As Michael began tugging at my zipper with his teeth, I wondered what was going through his mind.
And so after a while, I began giving them the America they were looking for. During post-coital snuggles I recalled $300 dinners at trendy New York restaurants, impromptu shopping sprees at Neiman Marcus, my beautiful blue Saab with heated seats. On those occasions where conversation was a required precursor to sex, I described a life of penthouse hotel suites and business-class cross-country flights, doting executive assistants and maids who cleaned and scrubbed my apartment until every corner gleamed. In America, I assured them, anyone could have this life. In America, you could be anything you wanted to be.
In return, my men showed me the Europe I had come hoping to find. When Keyvan served us a breakfast in bed of crusty French baguette and jam, rather than his usual Kellogg's Corn Flakes in milk, he was giving me the French life I wanted him to have. When I needed some new socks in Milan, Marco didn't take me to the hypermart in the suburbs where he usually shopped, but led me through the winding streets of the Old City as if he ran errands there every day. I let these men have their fantasies about America, and they let me have mine.

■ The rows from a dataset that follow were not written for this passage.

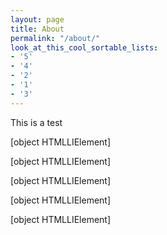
 ```yaml
---
layout: page
title: About
permalink: "/about/"
look_at_this_cool_sortable_lists:
- '5'
- '4'
- '2'
- '1'
- '3'
---
```

This is a test

\[object HTMLLIElement\]

\[object HTMLLIElement\]

\[object HTMLLIElement\]

\[object HTMLLIElement\]

\[object HTMLLIElement\]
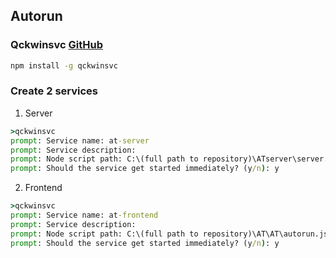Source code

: ## Autorun

### Qckwinsvc [GitHub](https://github.com/tallesl/qckwinsvc)

```cmd 
npm install -g qckwinsvc
```

### Create 2 services
1. Server
```cmd
>qckwinsvc
prompt: Service name: at-server
prompt: Service description: 
prompt: Node script path: C:\(full path to repository)\ATserver\server.js
prompt: Should the service get started immediately? (y/n): y 
```

2. Frontend
```cmd
>qckwinsvc
prompt: Service name: at-frontend
prompt: Service description: 
prompt: Node script path: C:\(full path to repository)\AT\AT\autorun.js
prompt: Should the service get started immediately? (y/n): y 
```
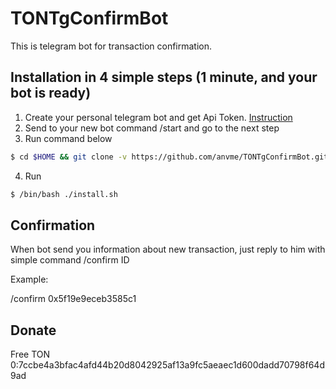 # TONTgConfirmBot

This is telegram bot for transaction confirmation.

## Installation in 4 simple steps (1 minute, and your bot is ready)

 1. Create your personal telegram bot and get Api Token. [Instruction](https://docs.microsoft.com/en-us/azure/bot-service/bot-service-channel-connect-telegram?view=azure-bot-service-4.0)
 2. Send to your new bot command /start and go to the next step
 3. Run command below
```sh
$ cd $HOME && git clone -v https://github.com/anvme/TONTgConfirmBot.git tontgconfirmbot && cd ./tontgconfirmbot && chmod +x ./install.sh
```
 4. Run 
 ```sh
$ /bin/bash ./install.sh
```

## Confirmation

When bot send you information about new transaction, just reply to him with simple command /confirm ID

Example:

/confirm 0x5f19e9eceb3585c1

## Donate

Free TON 0:7ccbe4a3bfac4afd44b20d8042925af13a9fc5aeaec1d600dadd70798f64d9ad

On my last week in Europe, during an overnight in Tarragona, or maybe it was Zaragoza, I met a beautiful Spaniard named Michael. He was a musician, and took me back to his tiny flat so that he could serenade me with song. He played and sang, then told me that while he was sure he would make it in Spain, what really mattered to him was becoming successful in America.

"Because when I am famous there, I buy the giant house in Hollywood and have the big parties in my pool," he said excitedly as stepped away from his keyboard and pushed me onto his bed. "When America knows me, then I am really a star."

And as Michael began tugging at my zipper with his teeth, I wondered what was going through his mind. Perhaps he was dreaming of the day he would open for U2 at Madison Square Garden. Maybe he was envisioning a fancy car, a beautiful waterfront home in Santa Monica, a staff of servants ready to meet his every need. Michael whispered something Spanish in my ear, and then began removing my clothes. His hands and mouth were all over me, but after four months in Europe, I knew his thoughts were somewhere else entirely.